**Task item**. Give again, exactly as written, each line of the material below starting at the line that contains "- 实现零信任安全架构" and ending at the line that contains "#### Send metrics to Vector". Both ends count, and no other line does.
+---+
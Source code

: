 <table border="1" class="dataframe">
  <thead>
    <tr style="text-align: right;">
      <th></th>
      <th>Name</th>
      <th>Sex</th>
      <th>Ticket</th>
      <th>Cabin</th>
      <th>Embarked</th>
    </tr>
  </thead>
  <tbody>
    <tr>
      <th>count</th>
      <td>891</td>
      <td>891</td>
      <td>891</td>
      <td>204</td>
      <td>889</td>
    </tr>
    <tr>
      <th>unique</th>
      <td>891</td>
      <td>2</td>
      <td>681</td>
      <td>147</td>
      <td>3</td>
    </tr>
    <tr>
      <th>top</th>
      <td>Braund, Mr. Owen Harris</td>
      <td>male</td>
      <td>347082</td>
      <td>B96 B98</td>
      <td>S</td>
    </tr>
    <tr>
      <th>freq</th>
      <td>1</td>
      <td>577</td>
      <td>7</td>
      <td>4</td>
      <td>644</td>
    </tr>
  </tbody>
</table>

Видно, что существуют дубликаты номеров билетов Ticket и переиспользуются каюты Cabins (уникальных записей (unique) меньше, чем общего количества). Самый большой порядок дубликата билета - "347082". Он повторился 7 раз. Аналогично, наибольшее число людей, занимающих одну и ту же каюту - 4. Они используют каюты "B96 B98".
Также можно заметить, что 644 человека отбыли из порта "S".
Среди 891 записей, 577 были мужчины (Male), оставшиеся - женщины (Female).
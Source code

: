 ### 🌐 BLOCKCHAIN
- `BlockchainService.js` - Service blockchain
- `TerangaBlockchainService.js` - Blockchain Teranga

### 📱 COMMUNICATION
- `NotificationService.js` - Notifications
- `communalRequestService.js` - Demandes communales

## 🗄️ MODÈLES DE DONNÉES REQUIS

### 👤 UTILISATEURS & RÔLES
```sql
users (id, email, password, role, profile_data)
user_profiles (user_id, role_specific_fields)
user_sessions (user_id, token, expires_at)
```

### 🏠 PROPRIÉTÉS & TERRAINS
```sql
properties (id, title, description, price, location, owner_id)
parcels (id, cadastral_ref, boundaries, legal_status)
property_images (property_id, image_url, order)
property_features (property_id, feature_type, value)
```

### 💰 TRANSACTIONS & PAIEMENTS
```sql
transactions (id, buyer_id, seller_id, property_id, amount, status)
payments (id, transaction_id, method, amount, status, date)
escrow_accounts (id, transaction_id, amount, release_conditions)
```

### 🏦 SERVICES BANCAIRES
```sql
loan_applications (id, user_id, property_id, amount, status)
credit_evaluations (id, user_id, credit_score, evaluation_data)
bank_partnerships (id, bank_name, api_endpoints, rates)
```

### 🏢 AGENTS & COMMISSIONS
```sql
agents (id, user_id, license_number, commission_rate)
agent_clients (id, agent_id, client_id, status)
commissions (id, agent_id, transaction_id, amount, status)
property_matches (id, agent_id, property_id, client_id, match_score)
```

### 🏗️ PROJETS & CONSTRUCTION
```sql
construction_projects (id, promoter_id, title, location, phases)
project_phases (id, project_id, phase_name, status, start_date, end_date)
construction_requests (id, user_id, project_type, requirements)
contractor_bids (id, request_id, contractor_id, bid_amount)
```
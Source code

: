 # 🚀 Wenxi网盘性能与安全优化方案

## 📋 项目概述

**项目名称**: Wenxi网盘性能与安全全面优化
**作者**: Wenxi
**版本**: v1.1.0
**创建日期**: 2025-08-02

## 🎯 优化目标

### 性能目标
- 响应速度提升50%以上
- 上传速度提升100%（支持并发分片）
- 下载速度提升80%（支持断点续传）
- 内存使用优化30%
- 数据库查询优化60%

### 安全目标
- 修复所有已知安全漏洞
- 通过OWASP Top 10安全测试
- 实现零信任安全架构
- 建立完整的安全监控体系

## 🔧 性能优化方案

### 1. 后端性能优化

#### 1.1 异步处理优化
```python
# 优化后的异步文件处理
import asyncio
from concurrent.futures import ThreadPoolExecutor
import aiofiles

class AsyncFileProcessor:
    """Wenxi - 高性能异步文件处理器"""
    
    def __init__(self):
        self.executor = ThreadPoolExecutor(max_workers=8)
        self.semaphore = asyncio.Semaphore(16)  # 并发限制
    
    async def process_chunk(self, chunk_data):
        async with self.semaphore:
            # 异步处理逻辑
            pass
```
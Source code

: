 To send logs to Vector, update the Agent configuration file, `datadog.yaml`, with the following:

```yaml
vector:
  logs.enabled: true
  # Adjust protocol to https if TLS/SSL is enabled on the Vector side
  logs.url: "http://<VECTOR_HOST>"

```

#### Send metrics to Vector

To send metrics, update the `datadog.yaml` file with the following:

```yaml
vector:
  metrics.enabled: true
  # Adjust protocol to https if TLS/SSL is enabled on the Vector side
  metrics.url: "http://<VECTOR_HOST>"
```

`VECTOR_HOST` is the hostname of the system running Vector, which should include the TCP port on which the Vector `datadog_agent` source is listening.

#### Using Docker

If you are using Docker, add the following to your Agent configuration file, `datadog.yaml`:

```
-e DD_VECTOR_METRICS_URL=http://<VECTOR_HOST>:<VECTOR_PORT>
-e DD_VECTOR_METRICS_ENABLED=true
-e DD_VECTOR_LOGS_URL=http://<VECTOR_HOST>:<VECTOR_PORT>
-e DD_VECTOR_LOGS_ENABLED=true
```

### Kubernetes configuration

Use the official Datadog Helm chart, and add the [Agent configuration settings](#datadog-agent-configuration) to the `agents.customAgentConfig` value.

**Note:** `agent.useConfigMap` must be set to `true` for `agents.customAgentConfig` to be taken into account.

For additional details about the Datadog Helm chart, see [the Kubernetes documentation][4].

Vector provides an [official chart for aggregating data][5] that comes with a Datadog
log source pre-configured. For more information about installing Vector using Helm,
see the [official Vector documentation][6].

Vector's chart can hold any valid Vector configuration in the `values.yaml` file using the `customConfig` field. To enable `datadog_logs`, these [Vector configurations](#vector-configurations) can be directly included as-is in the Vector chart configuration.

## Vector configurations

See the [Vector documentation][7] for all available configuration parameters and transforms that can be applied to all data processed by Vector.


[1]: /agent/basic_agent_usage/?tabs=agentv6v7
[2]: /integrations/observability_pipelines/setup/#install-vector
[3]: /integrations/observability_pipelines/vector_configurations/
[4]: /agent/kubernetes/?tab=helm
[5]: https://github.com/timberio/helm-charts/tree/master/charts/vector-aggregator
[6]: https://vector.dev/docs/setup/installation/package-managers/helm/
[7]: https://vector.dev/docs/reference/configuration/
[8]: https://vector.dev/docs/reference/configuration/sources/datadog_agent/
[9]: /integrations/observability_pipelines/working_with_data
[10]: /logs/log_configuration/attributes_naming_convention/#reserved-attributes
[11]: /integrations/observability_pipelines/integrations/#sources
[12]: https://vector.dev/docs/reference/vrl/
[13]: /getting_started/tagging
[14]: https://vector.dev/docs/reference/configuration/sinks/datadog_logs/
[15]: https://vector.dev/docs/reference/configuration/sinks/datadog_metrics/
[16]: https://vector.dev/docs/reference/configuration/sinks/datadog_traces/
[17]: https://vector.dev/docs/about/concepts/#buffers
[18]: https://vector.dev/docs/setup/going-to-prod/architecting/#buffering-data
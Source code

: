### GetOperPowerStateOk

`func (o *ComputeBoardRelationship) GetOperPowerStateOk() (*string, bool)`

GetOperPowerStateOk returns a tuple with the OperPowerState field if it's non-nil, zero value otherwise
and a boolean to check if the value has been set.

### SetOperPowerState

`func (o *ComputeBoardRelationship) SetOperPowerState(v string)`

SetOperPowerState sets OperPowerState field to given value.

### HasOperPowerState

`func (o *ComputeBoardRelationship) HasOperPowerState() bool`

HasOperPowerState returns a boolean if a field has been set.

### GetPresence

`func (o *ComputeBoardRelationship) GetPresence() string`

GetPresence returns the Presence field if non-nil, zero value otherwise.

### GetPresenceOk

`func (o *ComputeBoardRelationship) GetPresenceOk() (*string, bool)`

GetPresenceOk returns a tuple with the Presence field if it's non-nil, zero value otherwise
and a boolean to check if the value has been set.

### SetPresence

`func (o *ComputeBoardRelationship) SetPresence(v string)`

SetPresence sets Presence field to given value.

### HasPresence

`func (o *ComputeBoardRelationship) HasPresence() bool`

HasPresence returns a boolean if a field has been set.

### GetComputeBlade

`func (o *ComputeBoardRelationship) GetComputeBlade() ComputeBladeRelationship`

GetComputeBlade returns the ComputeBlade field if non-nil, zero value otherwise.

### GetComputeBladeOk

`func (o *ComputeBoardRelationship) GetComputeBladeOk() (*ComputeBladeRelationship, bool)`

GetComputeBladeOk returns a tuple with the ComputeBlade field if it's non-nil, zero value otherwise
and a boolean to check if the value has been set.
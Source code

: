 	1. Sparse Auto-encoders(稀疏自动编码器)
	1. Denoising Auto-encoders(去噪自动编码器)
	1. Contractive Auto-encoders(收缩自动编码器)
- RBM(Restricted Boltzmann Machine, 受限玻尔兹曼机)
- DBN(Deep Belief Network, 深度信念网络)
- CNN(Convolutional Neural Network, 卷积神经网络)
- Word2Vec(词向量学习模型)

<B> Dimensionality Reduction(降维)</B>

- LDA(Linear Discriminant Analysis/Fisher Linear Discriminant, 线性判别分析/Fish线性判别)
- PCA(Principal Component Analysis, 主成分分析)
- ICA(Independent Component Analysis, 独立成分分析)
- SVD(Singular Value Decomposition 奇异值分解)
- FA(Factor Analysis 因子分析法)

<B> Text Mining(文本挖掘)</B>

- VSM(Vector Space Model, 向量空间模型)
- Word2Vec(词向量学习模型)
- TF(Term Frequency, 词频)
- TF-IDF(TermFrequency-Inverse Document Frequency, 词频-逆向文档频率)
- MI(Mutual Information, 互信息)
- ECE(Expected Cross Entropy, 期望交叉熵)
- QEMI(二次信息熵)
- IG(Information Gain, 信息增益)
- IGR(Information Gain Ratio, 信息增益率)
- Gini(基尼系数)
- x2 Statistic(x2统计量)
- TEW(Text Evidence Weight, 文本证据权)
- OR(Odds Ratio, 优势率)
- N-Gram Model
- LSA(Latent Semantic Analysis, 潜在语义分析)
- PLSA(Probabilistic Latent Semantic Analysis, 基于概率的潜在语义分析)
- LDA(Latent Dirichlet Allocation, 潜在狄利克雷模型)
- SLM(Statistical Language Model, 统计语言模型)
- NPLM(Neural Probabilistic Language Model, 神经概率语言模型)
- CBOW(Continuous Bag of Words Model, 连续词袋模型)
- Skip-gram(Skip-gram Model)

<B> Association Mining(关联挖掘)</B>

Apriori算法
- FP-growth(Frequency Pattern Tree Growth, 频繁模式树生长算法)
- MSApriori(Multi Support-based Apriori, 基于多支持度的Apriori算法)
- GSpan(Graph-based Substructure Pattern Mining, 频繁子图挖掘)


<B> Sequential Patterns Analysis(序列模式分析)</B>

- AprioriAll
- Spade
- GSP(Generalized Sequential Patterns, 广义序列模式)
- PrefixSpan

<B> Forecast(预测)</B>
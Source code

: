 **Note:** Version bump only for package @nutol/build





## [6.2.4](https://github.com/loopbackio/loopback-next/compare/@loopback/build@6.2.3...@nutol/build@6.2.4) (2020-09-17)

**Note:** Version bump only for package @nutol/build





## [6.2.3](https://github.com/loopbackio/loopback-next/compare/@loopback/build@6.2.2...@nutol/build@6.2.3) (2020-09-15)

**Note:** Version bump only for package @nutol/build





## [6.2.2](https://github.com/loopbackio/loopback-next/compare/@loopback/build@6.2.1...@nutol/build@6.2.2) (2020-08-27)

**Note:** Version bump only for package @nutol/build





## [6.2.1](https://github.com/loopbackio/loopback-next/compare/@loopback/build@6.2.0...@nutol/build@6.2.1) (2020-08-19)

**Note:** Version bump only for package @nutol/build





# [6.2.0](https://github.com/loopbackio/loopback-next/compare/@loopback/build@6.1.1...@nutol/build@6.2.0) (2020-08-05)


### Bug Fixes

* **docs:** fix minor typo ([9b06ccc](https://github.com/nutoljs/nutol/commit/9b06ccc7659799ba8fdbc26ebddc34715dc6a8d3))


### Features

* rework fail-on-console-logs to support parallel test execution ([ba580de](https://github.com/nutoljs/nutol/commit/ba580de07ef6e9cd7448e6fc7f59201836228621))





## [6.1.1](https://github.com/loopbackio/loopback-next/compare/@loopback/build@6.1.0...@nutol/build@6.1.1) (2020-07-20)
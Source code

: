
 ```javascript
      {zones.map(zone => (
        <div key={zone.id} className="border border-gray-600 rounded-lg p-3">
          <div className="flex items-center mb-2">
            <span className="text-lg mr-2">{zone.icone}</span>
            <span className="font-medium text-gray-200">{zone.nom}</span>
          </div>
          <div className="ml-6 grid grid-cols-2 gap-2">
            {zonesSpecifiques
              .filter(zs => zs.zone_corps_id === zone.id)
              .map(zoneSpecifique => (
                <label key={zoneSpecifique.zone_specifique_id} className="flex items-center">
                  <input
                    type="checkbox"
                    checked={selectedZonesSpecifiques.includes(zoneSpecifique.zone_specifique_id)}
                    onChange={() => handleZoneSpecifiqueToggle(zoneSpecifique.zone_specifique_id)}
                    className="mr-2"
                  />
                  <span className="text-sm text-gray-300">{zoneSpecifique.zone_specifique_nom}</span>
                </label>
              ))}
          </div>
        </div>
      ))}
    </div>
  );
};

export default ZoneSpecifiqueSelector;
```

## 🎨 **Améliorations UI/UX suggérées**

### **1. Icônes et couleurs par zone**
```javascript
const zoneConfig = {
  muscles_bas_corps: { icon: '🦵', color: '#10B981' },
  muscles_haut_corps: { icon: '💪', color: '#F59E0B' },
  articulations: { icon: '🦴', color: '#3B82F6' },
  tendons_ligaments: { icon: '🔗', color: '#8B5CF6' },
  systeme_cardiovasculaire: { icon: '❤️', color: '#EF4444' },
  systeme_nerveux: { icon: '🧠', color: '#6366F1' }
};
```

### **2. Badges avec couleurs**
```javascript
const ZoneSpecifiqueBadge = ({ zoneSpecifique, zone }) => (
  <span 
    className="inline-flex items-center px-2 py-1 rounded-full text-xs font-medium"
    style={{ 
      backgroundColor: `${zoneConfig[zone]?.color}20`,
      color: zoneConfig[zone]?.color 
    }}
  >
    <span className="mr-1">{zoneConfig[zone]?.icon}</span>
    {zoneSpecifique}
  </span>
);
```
+---+
**Solution for this task**.
- 实现零信任安全架构
- 建立完整的安全监控体系

## 🔧 性能优化方案

### 1. 后端性能优化

#### 1.1 异步处理优化
```python
# 优化后的异步文件处理
import asyncio
from concurrent.futures import ThreadPoolExecutor
import aiofiles

class AsyncFileProcessor:
    """Wenxi - 高性能异步文件处理器"""
    
    def __init__(self):
        self.executor = ThreadPoolExecutor(max_workers=8)
        self.semaphore = asyncio.Semaphore(16)  # 并发限制
    
    async def process_chunk(self, chunk_data):
        async with self.semaphore:
            # 异步处理逻辑
            pass
```
Source code

: To send logs to Vector, update the Agent configuration file, `datadog.yaml`, with the following:

```yaml
vector:
  logs.enabled: true
  # Adjust protocol to https if TLS/SSL is enabled on the Vector side
  logs.url: "http://<VECTOR_HOST>"

```

#### Send metrics to Vector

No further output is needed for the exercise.